Data Engineering

Enrich a Single Customer View with Google Analytics 4 BigQuery data

Use Google Analytics 4 data to enrich a 360° Customer View with online behavioral data, such as visit frequency, most used device, channel and/or engagement metrics. This tutorial provides an SQL example you can use directly.

  • Enrich a single customer view with online behavioral data collected by Google Analytics 4
  • Use the GA4 BigQuery exports to aggregate Google Analytics 4 data to user level
  • Think of most frequently used marketing channel, device, visit frequency & recency and most viewed content.
  • Go directly to the SQL code

What is a Single Customer View?

A (single) customer view is also called a Unified Customer View, a 360° Customer View or Profile. Basically it aggregates data on user level from different sources to a single profile / representation of a customer (or user).

Most Customer Data Platforms (CDPs) offer this functionality, but you can also build a single customer view within your data warehouse. Common sources for these customer views are:

  • CRM databases
  • Customer service systems
  • Order databases
  • Offline behavior (e.g. in-store purchases using a loyalty card)
  • Online behavior

In this article, we will add the online behavioral data the the customer view. Example:

google-analytics-4-single-customer-view-table.PNG

By creating such a customer view, data can be used to (but certainly not limited to):

  • Get a better and more complete understanding of your customer.
  • Input for (customer) segmentation (e.g. clustering).
  • Input for modeling / predictions (e.g. conversion or churn prediction)
  • Target ads (think of email or social/display campaigns, but also on-site personalization)
  • Channel preference / optimization
  • Content recommendations
  • Providing additional information for customer service (e.g. by connecting the view to customer service / CRM software)
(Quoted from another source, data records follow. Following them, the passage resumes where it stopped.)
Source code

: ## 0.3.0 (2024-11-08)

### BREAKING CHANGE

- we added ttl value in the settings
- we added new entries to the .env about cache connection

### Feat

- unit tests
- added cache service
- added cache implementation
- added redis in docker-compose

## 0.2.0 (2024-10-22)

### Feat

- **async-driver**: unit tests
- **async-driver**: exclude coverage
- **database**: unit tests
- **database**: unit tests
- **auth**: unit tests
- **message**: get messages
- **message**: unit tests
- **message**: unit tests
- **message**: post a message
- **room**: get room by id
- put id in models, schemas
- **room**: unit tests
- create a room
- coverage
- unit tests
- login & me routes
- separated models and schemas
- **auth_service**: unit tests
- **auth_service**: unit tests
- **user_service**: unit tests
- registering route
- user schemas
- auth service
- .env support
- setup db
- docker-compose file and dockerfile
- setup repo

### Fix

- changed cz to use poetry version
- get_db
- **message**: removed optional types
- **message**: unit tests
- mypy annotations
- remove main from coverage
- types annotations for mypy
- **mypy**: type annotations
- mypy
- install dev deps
Use Google Analytics 4 data to extract online behavior

As mentioned, Google Analytics 4 (GA4) can be used to add online behavior to the customer view. Leveraging the GA4 BigQuery exports, we can aggregate data to user level, thus providing all sorts of interesting user features.

Caution! Make sure you have the appropriate user consent before collecting and using the data.
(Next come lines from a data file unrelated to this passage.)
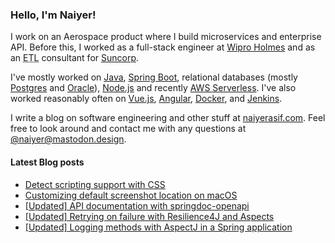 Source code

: ### Hello, I'm Naiyer!

I work on an Aerospace product where I build microservices and enterprise API. Before this, I worked as a full-stack engineer at [Wipro Holmes](https://www.wipro.com/holmes/) and as an <abbr title="Extract Transform Load">ETL</abbr> consultant for [Suncorp](https://www.suncorp.com.au/).

I've mostly worked on [Java](https://openjdk.java.net/), [Spring Boot](https://spring.io/projects/spring-boot), relational databases (mostly [Postgres](https://www.postgresql.org/) and [Oracle](https://www.oracle.com/database/)), [Node.js](https://nodejs.org/en/) and recently [AWS Serverless](https://aws.amazon.com/serverless/). I've also worked reasonably often on [Vue.js](https://vuejs.org/), [Angular](https://angular.io/), [Docker](https://www.docker.com/), and [Jenkins](https://www.jenkins.io/).

I write a blog on software engineering and other stuff at [naiyerasif.com](https://www.naiyerasif.com). Feel free to look around and contact me with any questions at [@naiyer@mastodon.design](https://mastodon.design/@naiyer).

#### Latest Blog posts

<!-- BLOG-POST-LIST:START -->
- [Detect scripting support with CSS](https://www.naiyerasif.com/post/2023/12/17/detect-scripting-support-with-css/)
- [Customizing default screenshot location on macOS](https://www.naiyerasif.com/post/2023/11/25/customizing-default-screenshot-location-on-macos/)
- [[Updated] API documentation with springdoc-openapi](https://www.naiyerasif.com/post/2020/06/27/api-documentation-with-springdoc-openapi/)
- [[Updated] Retrying on failure with Resilience4J and Aspects](https://www.naiyerasif.com/post/2020/09/26/retrying-on-failure-with-resilience4j-and-aspects/)
- [[Updated] Logging methods with AspectJ in a Spring application](https://www.naiyerasif.com/post/2020/09/13/logging-methods-with-aspectj-in-a-spring-application/)
<!-- BLOG-POST-LIST:END -->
single-customer-view-google-analytics-4.PNG

Customer identification & mapping table

To match GA4 data with other data sources, you will need some sort of a common identifier, like a customer-ID.

You could also build user profiles of anonymous users. So not for every use case a customer-ID is required. In this article, we will assume that you want to connect the GA4 data to other systems (but provided comments in the SQL code below to build profiles for anonymous users).

So if you're planning to connect the data to other systems, you will need to configure the collection and matching of customer-IDs / user-IDs within Google Analytics 4. This article will show you how to create a user mapping table (private Identity Graph), which you can use to:

  1. Match device-IDs (GA4 cookie-ID: user_pseudo_id) to customer-IDs or user-IDs
  2. Use this match / mapping table to easily add a customer-ID to sessions and unify sessions before aggregating the data to users, thus creating cross-device profiles, depending on the identification methods (e.g. login).

identity-graph-resolution-bigquery-sql.png

Private Identity Graph

Extracting data from the BigQuery GA4 dataset

We assume you've already set up the GA4 exports to Google BigQuery.

If you've decided to group on customer-ID, we assume you've set up the mapping table described in the previous chapter.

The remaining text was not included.